Record set below:
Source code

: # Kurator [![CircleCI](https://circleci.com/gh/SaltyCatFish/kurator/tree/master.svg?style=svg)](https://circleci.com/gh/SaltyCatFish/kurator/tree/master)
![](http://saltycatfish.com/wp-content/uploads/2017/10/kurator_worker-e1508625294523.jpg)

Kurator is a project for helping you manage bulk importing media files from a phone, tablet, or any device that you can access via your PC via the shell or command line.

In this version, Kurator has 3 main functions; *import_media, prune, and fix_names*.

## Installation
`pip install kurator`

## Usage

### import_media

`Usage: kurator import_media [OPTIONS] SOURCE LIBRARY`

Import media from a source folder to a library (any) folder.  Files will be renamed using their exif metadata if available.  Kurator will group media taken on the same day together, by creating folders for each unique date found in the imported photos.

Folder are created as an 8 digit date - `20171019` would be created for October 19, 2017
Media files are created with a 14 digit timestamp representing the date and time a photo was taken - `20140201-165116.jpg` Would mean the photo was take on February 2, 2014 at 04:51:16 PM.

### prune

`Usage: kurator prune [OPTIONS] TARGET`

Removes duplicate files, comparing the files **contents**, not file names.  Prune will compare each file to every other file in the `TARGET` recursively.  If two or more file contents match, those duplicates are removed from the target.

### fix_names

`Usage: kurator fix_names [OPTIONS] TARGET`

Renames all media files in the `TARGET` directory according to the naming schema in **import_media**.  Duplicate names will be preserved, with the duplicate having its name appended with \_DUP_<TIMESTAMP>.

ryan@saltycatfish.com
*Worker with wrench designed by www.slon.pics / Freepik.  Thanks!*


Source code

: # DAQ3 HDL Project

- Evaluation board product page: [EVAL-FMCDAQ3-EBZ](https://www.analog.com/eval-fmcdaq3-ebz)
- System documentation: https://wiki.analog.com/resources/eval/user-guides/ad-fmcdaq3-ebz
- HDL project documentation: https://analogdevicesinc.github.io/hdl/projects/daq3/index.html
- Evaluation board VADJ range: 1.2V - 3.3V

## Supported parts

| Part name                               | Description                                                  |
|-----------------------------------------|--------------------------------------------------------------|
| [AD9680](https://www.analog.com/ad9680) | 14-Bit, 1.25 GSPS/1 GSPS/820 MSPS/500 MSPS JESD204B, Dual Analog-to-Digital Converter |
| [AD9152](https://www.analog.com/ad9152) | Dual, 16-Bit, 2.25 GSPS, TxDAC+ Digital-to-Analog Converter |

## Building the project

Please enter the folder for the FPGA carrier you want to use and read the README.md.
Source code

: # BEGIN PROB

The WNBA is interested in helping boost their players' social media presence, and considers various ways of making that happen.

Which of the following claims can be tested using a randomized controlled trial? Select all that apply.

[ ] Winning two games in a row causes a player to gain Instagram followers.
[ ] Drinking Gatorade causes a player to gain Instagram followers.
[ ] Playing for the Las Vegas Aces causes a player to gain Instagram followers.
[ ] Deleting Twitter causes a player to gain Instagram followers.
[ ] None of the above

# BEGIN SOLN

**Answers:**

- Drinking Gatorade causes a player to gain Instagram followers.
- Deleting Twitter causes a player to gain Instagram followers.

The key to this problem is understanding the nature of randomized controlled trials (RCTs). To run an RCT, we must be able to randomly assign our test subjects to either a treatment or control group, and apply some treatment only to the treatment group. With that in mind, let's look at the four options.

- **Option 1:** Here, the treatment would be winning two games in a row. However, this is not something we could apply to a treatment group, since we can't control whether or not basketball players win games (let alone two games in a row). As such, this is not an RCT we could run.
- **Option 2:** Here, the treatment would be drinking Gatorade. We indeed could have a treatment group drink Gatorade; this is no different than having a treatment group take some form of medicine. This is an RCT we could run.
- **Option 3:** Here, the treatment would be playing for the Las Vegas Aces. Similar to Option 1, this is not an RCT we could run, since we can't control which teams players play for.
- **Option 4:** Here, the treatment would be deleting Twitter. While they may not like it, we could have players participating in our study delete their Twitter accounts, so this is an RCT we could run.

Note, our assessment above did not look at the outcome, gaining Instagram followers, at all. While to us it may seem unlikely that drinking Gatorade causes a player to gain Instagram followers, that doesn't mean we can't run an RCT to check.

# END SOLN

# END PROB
End of Record set.
Record set below:
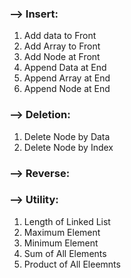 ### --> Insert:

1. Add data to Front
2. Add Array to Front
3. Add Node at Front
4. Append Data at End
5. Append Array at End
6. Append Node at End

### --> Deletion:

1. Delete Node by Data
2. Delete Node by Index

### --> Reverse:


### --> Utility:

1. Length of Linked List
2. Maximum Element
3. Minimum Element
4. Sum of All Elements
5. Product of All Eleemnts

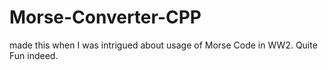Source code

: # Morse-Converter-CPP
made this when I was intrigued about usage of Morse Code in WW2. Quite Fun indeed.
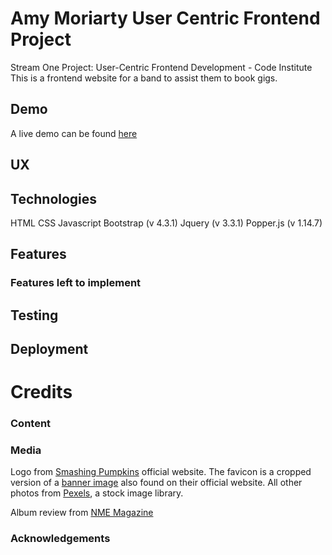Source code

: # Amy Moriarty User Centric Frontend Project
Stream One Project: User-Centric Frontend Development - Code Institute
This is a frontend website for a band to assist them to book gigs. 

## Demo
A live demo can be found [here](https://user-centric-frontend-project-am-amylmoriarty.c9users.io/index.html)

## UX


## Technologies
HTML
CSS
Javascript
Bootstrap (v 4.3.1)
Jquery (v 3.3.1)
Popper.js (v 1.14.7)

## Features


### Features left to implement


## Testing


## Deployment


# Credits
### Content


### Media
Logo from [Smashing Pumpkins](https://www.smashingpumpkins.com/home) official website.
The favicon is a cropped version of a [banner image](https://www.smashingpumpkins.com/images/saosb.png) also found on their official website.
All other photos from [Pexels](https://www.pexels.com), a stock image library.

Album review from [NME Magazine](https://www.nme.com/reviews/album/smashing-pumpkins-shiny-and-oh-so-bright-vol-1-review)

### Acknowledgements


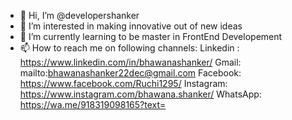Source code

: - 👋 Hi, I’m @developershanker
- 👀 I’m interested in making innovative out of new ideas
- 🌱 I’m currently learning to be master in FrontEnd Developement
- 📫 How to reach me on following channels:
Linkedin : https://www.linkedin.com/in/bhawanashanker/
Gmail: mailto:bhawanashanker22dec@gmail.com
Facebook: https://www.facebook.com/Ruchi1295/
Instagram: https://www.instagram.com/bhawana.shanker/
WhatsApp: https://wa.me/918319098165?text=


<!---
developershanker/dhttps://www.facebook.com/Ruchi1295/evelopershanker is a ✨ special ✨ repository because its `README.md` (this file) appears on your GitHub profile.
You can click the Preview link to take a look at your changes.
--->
End of Record set.
**Exercise goal:** Where a line in the entries holds "Evaluation", copy that line.

**Finished task:**
- Evaluation board product page: [EVAL-FMCDAQ3-EBZ](https://www.analog.com/eval-fmcdaq3-ebz)
- Evaluation board VADJ range: 1.2V - 3.3V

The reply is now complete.